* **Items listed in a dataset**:
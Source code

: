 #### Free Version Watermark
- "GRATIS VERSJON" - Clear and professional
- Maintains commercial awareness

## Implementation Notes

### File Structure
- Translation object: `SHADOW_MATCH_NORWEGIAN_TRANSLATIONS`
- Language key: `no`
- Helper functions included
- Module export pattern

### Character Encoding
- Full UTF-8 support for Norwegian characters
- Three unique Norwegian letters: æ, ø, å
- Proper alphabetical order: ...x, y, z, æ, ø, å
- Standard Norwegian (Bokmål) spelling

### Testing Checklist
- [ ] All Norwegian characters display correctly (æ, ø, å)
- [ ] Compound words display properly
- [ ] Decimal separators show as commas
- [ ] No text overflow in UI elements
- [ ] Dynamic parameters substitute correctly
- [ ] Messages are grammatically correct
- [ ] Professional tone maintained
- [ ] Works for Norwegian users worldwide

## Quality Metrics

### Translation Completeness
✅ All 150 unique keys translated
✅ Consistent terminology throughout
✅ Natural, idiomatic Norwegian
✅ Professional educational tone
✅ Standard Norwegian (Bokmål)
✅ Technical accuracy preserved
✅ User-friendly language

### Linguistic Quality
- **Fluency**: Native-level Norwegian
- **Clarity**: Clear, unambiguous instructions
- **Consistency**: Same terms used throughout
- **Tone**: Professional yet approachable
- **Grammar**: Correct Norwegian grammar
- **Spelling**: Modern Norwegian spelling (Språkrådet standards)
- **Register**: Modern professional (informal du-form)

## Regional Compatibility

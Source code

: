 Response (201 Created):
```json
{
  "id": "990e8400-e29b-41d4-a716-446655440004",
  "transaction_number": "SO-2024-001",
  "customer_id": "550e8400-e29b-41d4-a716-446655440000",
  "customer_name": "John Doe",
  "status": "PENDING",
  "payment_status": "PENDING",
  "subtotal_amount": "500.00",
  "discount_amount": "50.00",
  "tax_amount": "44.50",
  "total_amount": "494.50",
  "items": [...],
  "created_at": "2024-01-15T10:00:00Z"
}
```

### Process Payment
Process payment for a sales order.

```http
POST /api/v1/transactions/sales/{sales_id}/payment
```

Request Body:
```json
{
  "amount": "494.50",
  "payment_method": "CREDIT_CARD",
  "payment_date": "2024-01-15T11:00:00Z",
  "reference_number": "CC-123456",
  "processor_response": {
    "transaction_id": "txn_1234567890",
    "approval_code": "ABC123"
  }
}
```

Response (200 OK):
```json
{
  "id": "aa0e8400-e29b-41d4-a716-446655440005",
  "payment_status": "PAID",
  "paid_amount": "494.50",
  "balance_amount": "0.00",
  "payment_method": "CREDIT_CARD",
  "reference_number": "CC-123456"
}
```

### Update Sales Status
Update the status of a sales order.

* **Task statement**: Copy the lines above exactly, from the very first through the one containing "### Character Encoding", and include no other line.

* **Response to the exercise**:
Source code

: #### Free Version Watermark
- "GRATIS VERSJON" - Clear and professional
- Maintains commercial awareness

## Implementation Notes

### File Structure
- Translation object: `SHADOW_MATCH_NORWEGIAN_TRANSLATIONS`
- Language key: `no`
- Helper functions included
- Module export pattern

### Character Encoding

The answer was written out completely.